In order for senior business leaders to trust CISOs with necessary power and resources, they must know that the CISO understands the organization’s goals and can adapt quickly as business needs shift, aligning their team to support and deliver against these priorities.
Oftentimes, if CISOs go back to their job descriptions, there will be nothing related to understanding, adapting to or aligning with organizational goals. This is because job descriptions are typically written by professionals within HR, who may lack a true understanding of CISOs’ responsibilities and requirements.
Senior leadership does not have a dashboard to track how well CISOs have adapted these requirements. Because of this, CISOs should consider taking measures such as tracking security staff engagement and turnover, and report on continuous improvement in the capability maturity of the organization’s cybersecurity program.
How to build trust among employees
The CISO’s inner circle will, by definition, work very closely with the CISO on a day-to-day basis. For these employees, trust is a question of communication and delegation.
Many leaders fail on the subject of communication. Specifically, they fail to communicate their values and instead give blind direction. It is important for leaders to have open dialogue with their employees so they can understand the reasoning behind the CISO’s decisions, the team’s work and the importance of their role.
Doing so creates a community of increased trust and shared meaning.
Although many CISOs have the technical background to make many decisions that cross their desk, it doesn’t mean they should be making all the decisions. The further a decision is made from the outcome, the more error-prone that decision is likely to be.

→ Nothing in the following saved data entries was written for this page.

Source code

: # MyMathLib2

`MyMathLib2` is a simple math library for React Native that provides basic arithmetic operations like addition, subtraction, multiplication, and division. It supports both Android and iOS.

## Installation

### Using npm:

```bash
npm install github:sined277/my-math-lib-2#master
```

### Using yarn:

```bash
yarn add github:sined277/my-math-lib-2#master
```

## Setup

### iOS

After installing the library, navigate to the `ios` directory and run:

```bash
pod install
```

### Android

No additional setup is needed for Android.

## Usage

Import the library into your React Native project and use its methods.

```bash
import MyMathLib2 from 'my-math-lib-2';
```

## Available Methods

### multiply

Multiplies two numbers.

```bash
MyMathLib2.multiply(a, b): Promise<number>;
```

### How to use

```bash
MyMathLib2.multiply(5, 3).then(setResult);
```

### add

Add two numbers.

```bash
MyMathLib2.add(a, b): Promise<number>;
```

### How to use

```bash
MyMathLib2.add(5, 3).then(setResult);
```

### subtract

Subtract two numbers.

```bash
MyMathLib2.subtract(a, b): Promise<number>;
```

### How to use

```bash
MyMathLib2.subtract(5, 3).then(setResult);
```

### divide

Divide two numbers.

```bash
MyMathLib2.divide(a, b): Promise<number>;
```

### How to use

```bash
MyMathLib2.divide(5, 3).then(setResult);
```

By delegating, leaders empower their employees, making them feel more valued and trusted in their roles, thus improving the probability of success along the way. Developing trust within the CISO’s inner circle starts by trusting them to own their responsibility and make their own decisions.
The importance of trust among leaders and employees
Many CISOs see trust represented as a series of vectors, such as integrity, reliability and competency. Organizations that can organically build trust will secure the engagement and resources necessary to build a credible security program that balances protection, cost and stakeholder definability.

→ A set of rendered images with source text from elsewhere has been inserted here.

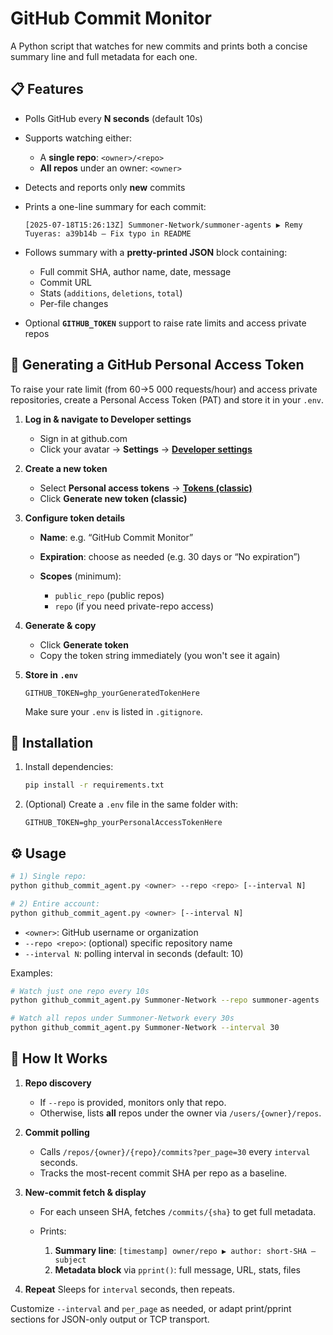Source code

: # GitHub Commit Monitor

A Python script that watches for new commits and prints both a concise summary line and full metadata for each one.

## 📋 Features

* Polls GitHub every **N seconds** (default 10s)
* Supports watching either:
  * A **single repo**: `<owner>/<repo>`
  * **All repos** under an owner: `<owner>`

* Detects and reports only **new** commits
* Prints a one-line summary for each commit:

  ```
  [2025-07-18T15:26:13Z] Summoner-Network/summoner-agents ▶ Remy Tuyeras: a39b14b – Fix typo in README
  ```

* Follows summary with a **pretty-printed JSON** block containing:

  * Full commit SHA, author name, date, message
  * Commit URL
  * Stats (`additions`, `deletions`, `total`)
  * Per-file changes

* Optional **`GITHUB_TOKEN`** support to raise rate limits and access private repos

## 🔑 Generating a GitHub Personal Access Token

To raise your rate limit (from 60→5 000 requests/hour) and access private repositories, create a Personal Access Token (PAT) and store it in your `.env`.

1. **Log in & navigate to Developer settings**

   * Sign in at github.com
   * Click your avatar → **Settings** → [**Developer settings**](https://github.com/settings/apps)

2. **Create a new token**

   * Select **Personal access tokens** → [**Tokens (classic)**](https://github.com/settings/tokens)
   * Click **Generate new token (classic)**

3. **Configure token details**

   * **Name**: e.g. “GitHub Commit Monitor”
   * **Expiration**: choose as needed (e.g. 30 days or “No expiration”)
   * **Scopes** (minimum):

     * `public_repo` (public repos)
     * `repo` (if you need private-repo access)

4. **Generate & copy**

   * Click **Generate token**
   * Copy the token string immediately (you won't see it again)

5. **Store in `.env`**

   ```env
   GITHUB_TOKEN=ghp_yourGeneratedTokenHere
   ```

   Make sure your `.env` is listed in `.gitignore`.


## 🚀 Installation

1. Install dependencies:

   ```bash
   pip install -r requirements.txt
   ```
2. (Optional) Create a `.env` file in the same folder with:

   ```env
   GITHUB_TOKEN=ghp_yourPersonalAccessTokenHere
   ```

## ⚙️ Usage

```bash
# 1) Single repo:
python github_commit_agent.py <owner> --repo <repo> [--interval N]

# 2) Entire account:
python github_commit_agent.py <owner> [--interval N]
```

* `<owner>`: GitHub username or organization
* `--repo <repo>`: (optional) specific repository name
* `--interval N`: polling interval in seconds (default: 10)

Examples:

```bash
# Watch just one repo every 10s
python github_commit_agent.py Summoner-Network --repo summoner-agents

# Watch all repos under Summoner-Network every 30s
python github_commit_agent.py Summoner-Network --interval 30
```

## 🔧 How It Works

1. **Repo discovery**

   * If `--repo` is provided, monitors only that repo.
   * Otherwise, lists **all** repos under the owner via `/users/{owner}/repos`.

2. **Commit polling**

   * Calls `/repos/{owner}/{repo}/commits?per_page=30` every `interval` seconds.
   * Tracks the most-recent commit SHA per repo as a baseline.

3. **New-commit fetch & display**

   * For each unseen SHA, fetches `/commits/{sha}` to get full metadata.
   * Prints:

     1. **Summary line**: `[timestamp] owner/repo ▶ author: short-SHA – subject`
     2. **Metadata block** via `pprint()`: full message, URL, stats, files

4. **Repeat**
   Sleeps for `interval` seconds, then repeats.


Customize `--interval` and `per_page` as needed, or adapt print/pprint sections for JSON-only output or TCP transport.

When other executive leaders trust the CISO, they are less likely to micromanage and become more inclined to support their security program, knowing they are working toward reaching leadership’s expectations. When trust is established among leaders, employees will listen when their CISO needs to drive new priorities.
Conversely, when leaders lose trust in a CISO, they may bypass their CISO and go directly to a security vendor for incident reports.
Overall, trust between senior leadership and the CISO enables a collaborative and proactive approach to security, as well as an agile and resilient response to security incidents and crises.
Regarding the CISO’s inner circle of employees, trust empowers them to lead and influence a culture of security and awareness across the organization. Trust enables the organization to attract and retain talent in a competitive market.
Employees who trust their leader are far more likely to follow them through good and bad times.